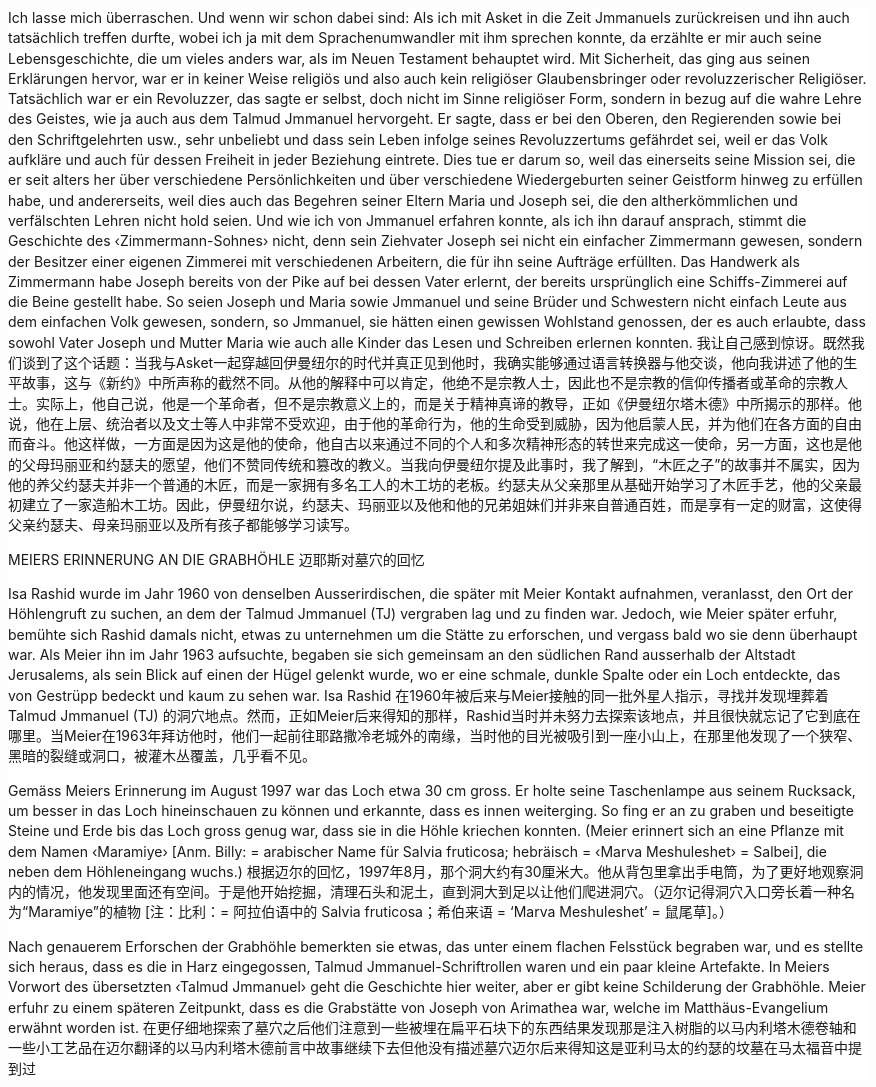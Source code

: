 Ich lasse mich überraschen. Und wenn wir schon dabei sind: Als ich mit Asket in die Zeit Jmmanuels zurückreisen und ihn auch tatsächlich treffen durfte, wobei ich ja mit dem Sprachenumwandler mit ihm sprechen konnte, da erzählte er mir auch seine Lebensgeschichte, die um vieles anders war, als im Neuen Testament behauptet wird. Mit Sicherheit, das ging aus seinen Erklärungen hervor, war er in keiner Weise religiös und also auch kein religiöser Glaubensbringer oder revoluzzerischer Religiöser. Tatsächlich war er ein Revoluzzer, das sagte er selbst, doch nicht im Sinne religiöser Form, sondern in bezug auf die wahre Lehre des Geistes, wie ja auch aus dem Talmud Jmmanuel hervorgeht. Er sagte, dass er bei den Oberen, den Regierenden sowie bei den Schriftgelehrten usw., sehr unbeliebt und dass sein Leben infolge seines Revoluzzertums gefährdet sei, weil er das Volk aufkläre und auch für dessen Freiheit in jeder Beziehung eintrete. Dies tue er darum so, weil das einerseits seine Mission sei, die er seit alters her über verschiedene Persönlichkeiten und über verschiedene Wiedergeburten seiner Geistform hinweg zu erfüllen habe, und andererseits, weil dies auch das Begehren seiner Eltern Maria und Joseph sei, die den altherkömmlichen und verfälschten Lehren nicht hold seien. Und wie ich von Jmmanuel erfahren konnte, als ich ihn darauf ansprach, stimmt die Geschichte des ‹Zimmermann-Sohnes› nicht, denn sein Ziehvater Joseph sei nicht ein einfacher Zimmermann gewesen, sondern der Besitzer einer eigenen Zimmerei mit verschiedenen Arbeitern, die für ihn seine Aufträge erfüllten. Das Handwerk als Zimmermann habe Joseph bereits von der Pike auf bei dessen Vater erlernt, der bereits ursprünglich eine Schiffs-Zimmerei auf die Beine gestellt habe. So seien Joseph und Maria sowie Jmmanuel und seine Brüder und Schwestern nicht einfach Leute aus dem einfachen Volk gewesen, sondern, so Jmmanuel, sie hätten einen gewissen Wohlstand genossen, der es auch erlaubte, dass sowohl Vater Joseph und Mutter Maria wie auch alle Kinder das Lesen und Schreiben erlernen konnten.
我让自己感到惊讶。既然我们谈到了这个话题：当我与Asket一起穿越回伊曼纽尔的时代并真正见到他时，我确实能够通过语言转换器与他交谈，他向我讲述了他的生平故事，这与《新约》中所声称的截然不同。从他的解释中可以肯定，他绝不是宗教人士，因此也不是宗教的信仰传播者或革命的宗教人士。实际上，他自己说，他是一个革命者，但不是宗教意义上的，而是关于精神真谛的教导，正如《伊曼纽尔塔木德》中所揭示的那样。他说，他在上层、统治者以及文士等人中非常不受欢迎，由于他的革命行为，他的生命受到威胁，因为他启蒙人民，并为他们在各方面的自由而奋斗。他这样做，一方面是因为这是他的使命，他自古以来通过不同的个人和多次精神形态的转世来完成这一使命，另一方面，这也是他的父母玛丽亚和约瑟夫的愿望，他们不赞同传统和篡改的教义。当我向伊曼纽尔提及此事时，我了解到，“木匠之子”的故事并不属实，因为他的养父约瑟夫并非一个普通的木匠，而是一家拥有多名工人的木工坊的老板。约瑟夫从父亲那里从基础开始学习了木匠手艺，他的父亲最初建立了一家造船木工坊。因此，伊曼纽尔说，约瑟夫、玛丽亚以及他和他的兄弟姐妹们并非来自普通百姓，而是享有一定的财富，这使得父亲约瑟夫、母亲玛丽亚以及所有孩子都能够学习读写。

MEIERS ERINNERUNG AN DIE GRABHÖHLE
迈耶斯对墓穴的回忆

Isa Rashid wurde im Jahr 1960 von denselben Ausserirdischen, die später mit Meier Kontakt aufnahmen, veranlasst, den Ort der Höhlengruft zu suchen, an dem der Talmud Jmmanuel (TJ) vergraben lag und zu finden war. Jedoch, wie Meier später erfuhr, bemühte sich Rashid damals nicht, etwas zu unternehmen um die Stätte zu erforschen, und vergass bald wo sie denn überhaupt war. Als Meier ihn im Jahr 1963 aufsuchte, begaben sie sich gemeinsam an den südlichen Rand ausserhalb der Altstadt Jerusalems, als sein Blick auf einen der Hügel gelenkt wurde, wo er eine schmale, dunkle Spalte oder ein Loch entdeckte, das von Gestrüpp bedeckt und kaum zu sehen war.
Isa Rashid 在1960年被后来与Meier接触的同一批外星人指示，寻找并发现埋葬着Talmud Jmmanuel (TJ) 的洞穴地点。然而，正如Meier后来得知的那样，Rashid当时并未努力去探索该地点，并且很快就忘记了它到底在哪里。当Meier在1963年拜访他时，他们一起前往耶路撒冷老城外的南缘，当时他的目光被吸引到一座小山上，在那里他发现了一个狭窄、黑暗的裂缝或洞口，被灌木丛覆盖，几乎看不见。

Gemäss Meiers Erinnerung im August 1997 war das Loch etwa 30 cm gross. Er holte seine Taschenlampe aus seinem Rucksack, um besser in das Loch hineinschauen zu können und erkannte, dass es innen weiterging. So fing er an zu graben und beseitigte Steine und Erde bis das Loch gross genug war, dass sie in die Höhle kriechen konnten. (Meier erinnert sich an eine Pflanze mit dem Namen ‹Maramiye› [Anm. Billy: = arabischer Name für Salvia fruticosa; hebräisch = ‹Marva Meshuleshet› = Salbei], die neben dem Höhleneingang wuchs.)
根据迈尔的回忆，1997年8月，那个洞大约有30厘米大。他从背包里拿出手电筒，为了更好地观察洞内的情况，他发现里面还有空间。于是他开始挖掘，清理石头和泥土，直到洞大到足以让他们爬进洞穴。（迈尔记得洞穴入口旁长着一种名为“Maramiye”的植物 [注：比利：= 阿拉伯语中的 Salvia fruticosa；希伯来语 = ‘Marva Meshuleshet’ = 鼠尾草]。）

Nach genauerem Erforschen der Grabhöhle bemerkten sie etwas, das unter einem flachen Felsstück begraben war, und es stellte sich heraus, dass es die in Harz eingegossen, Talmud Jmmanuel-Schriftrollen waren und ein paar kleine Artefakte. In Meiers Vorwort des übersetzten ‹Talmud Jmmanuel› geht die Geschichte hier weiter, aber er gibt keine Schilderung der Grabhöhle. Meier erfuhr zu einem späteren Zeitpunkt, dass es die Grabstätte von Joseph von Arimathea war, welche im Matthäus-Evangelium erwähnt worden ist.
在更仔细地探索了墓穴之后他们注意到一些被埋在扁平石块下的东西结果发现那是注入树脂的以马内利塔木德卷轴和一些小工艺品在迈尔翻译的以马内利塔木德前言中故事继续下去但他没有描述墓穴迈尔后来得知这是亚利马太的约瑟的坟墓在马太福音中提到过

==

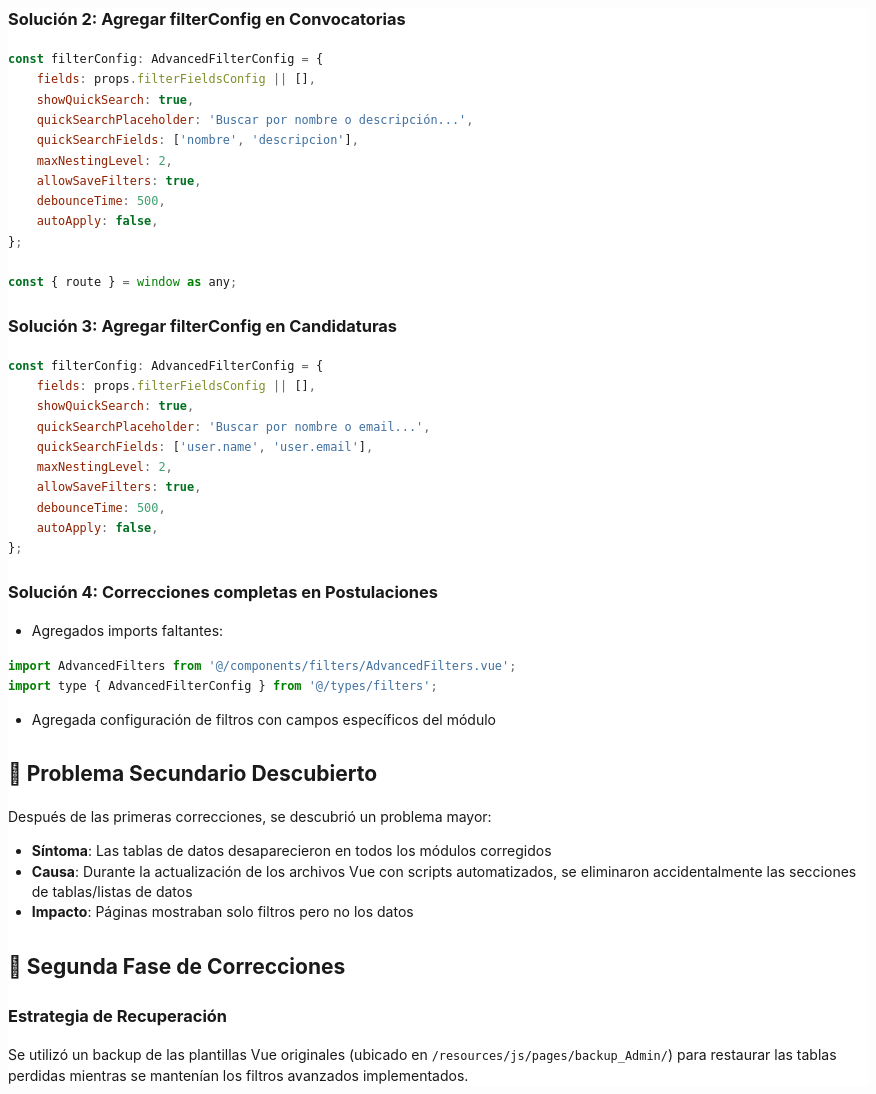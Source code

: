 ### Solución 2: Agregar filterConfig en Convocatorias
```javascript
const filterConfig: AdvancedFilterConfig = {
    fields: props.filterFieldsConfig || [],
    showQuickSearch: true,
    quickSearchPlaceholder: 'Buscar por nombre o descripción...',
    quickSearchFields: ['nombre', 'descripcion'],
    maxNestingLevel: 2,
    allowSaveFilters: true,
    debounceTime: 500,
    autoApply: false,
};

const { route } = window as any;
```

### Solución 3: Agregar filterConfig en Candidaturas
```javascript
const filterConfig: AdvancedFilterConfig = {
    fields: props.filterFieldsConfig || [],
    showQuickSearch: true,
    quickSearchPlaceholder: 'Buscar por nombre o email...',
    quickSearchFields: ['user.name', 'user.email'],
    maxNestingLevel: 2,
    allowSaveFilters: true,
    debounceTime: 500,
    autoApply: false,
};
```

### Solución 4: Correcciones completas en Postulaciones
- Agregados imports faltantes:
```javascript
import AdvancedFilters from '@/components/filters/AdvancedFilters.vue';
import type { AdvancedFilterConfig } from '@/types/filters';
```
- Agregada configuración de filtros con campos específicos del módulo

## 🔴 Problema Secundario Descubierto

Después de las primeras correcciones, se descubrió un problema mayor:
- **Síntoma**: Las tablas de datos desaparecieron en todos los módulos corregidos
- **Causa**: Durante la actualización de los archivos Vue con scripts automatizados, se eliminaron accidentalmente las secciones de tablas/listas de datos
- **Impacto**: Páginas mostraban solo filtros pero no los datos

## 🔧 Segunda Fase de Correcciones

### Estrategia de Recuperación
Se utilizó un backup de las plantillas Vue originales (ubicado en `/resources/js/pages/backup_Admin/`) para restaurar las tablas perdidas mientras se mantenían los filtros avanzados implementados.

§ TASK TO COMPLETE
Of the entries listed above, reproduce only the lines starting at the line containing "### Estrategia de Recuperación" and ending at the line containing "Se utilizó un". Include both, exactly as they stand.

§ RESULT OF THIS TASK
### Estrategia de Recuperación
Se utilizó un backup de las plantillas Vue originales (ubicado en `/resources/js/pages/backup_Admin/`) para restaurar las tablas perdidas mientras se mantenían los filtros avanzados implementados.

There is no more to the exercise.